> **Given records**

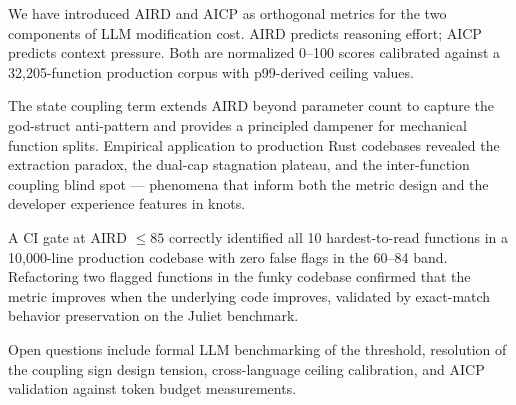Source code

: \documentclass[10pt,twocolumn,letterpaper]{article}
\begin{document}
We have introduced AIRD and AICP as orthogonal metrics for the two
components of LLM modification cost.  AIRD predicts reasoning effort;
AICP predicts context pressure.  Both are normalized 0--100 scores
calibrated against a 32,205-function production corpus with p99-derived
ceiling values.

The state coupling term extends AIRD beyond parameter count to capture
the god-struct anti-pattern and provides a principled dampener for
mechanical function splits.  Empirical application to production Rust
codebases revealed the extraction paradox, the dual-cap stagnation
plateau, and the inter-function coupling blind spot --- phenomena that
inform both the metric design and the developer experience features
in knots.

A CI gate at AIRD $\leq 85$ correctly identified all 10 hardest-to-read
functions in a 10,000-line production codebase with zero false flags in
the 60--84 band.  Refactoring two flagged functions in the funky codebase
confirmed that the metric improves when the underlying code improves,
validated by exact-match behavior preservation on the Juliet benchmark.

Open questions include formal LLM benchmarking of the threshold,
resolution of the coupling sign design tension, cross-language ceiling
calibration, and AICP validation against token budget measurements.


\end{document}
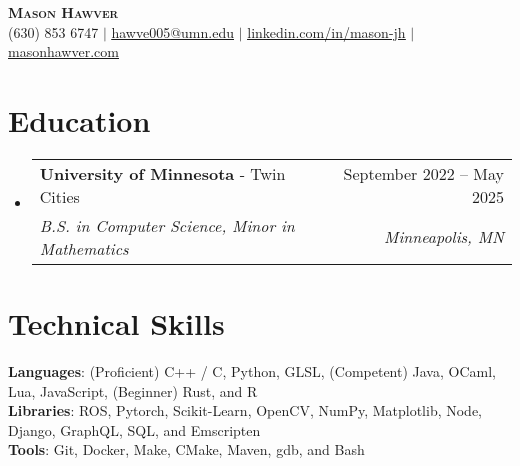 \documentclass[letterpaper,11pt]{article}
\makeatletter
\newcommand{\resumeSubheading}[4]{
  \vspace{-2pt}\item
    \begin{tabular*}{0.97\textwidth}[t]{l@{\extracolsep{\fill}}r}
      #1 & #2 \\
      \textit{\small#3} & \textit{\small #4} \\
    \end{tabular*}\vspace{-7pt}
}
\newcommand{\resumeSubHeadingListStart}{\begin{itemize}[leftmargin=0.15in, label={}]}
\newcommand{\resumeSubHeadingListEnd}{\end{itemize}}
\makeatother
\begin{document}

\begin{center}
    \textbf{\Huge \scshape Mason Hawver} \\ \vspace{1pt}
    \small (630) 853 6747 $|$ \href{mailto:x@x.com}{\underline{hawve005@umn.edu}} $|$ 
    \href{https://linkedin.com/in/...}{\underline{linkedin.com/in/mason-jh}} $|$
    \href{https://github.com/...}{\underline{masonhawver.com}}
\end{center}


\section{Education}
  \resumeSubHeadingListStart
    \resumeSubheading
      {\textbf{University of Minnesota} - Twin Cities}{September 2022 -- May 2025}
      {B.S. in Computer Science, Minor in Mathematics}{Minneapolis, MN}
     \vspace{-1pt}
  \resumeSubHeadingListEnd

\section{Technical Skills}
 \begin{itemize}[leftmargin=0.15in, label={}]
    \small{\item{
     \textbf{Languages}{: (Proficient) C++ / C, Python, GLSL, (Competent) Java, OCaml, Lua, JavaScript, (Beginner) Rust, and R } \\ 
     \vspace{1pt}
     \textbf{Libraries}{: ROS, Pytorch, Scikit-Learn, OpenCV, NumPy, Matplotlib, Node, Django, GraphQL, SQL, and Emscripten} \\
     \vspace{1pt}
     \textbf{Tools}{: Git, Docker, Make, CMake, Maven, gdb, and Bash} \\
    }}
 \end{itemize}
\end{document}
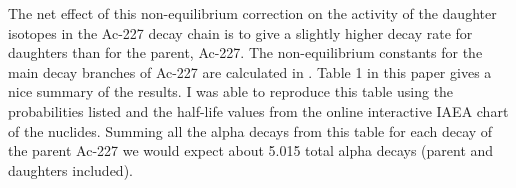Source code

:\documentclass[11pt]{article}
\begin{document}
The net effect of this non-equilibrium correction on the activity of the daughter isotopes in the Ac-227 decay chain is to give a slightly higher decay rate for daughters than for the parent, Ac-227. The non-equilibrium constants for the main decay branches of Ac-227 are calculated in \cite{Kossert2015}. Table 1 in this paper gives a nice summary of the results. I was able to reproduce this table using the probabilities listed and the half-life values from the online interactive IAEA chart of the nuclides. Summing all the alpha decays from this table for each decay of the parent Ac-227 we would expect about 5.015 total alpha decays (parent and daughters included).













\end{document}
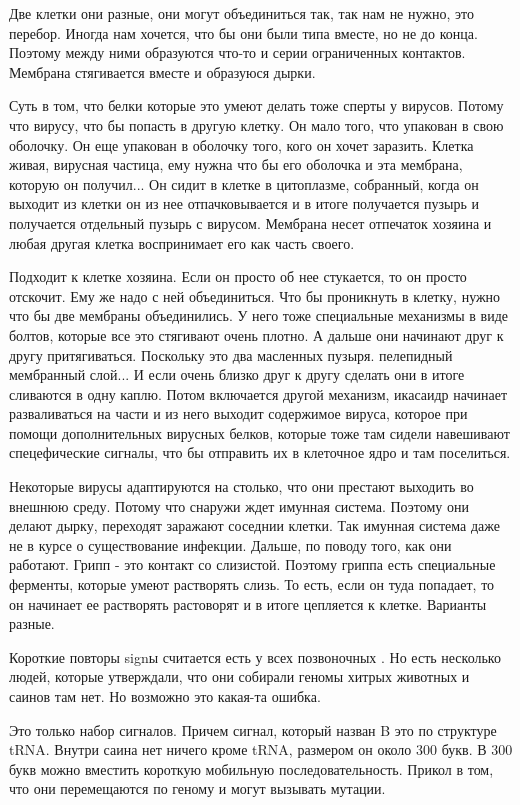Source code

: Две клетки они разные, они могут объединиться так, так нам не нужно, 
это перебор. Иногда нам хочется, что бы 
они были типа вместе, но не до конца. Поэтому между  ними образуются 
что-то и серии ограниченных контактов. Мембрана стягивается 
вместе и образуюся дырки. 

Суть в том, что белки которые это умеют делать тоже сперты у вирусов. 
Потому что вирусу, что бы попасть в другую клетку. Он мало того, что 
упакован в свою оболочку. Он еще упакован в оболочку того, кого он хочет заразить. 
Клетка живая, вирусная частица, ему нужна что бы его оболочка и эта мембрана, 
которую он получил... Он сидит в клетке в цитоплазме, 
собранный, когда он выходит из клетки он из нее отпачковывается и 
в итоге получается пузырь и получается отдельный пузырь с вирусом. Мембрана несет отпечаток
хозяина и любая другая клетка воспринимает его как 
часть своего. 

Подходит к клетке хозяина. Если он просто об нее стукается, то он просто отскочит. Ему же
надо с ней объединиться. Что бы проникнуть в клетку, нужно что бы 
две мембраны объединились. У него тоже специальные механизмы в виде болтов, 
которые все это стягивают очень плотно. А дальше они начинают друг к другу притягиваться. 
Поскольку это два масленных пузыря. пелепидный мембранный слой... И если очень близко 
друг к другу сделать они в итоге сливаются в одну каплю. Потом включается 
другой механизм, икасаидр начинает 
разваливаться на части и из него выходит содержимое вируса, которое при помощи 
дополнительных вирусных 
белков, которые тоже там сидели навешивают спецефические сигналы, что 
бы отправить их в клеточное ядро и там поселиться. 

Некоторые вирусы адаптируются на столько, что они престают выходить во внешнюю
среду. Потому что снаружи ждет имунная система. Поэтому они делают дырку, переходят 
заражают соседнии клетки. Так имунная система даже не в курсе о существование инфекции. 
Дальше, по поводу того, как они работают. Грипп - это контакт со слизистой. Поэтому 
гриппа есть специальные ферменты, которые умеют растворять слизь. То есть, если 
он туда попадает, то он начинает ее растворять растоворят и в итоге цепляется к клетке. 
Варианты разные. 

Короткие повторы signы считается есть у всех позвоночных . Но есть несколько людей, 
которые утверждали, что они собирали геномы хитрых животных и саинов там нет. Но возможно это 
какая-та ошибка. 

Это только набор сигналов. Причем сигнал, который назван B это по структуре tRNA. Внутри саина нет
ничего кроме tRNA, размером он около 300 букв. В 300 букв можно вместить короткую
мобильную последовательность. Прикол в том, что они перемещаются по геному и могут вызывать мутации.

> **Exercise details**
For each line in the records that holds "resumeSubHeadingListStart", show that line as it stands.

> **Output below**
\newcommand{\resumeSubHeadingListStart}{\begin{itemize}[leftmargin=0.15in, label={}]}
  \resumeSubHeadingListStart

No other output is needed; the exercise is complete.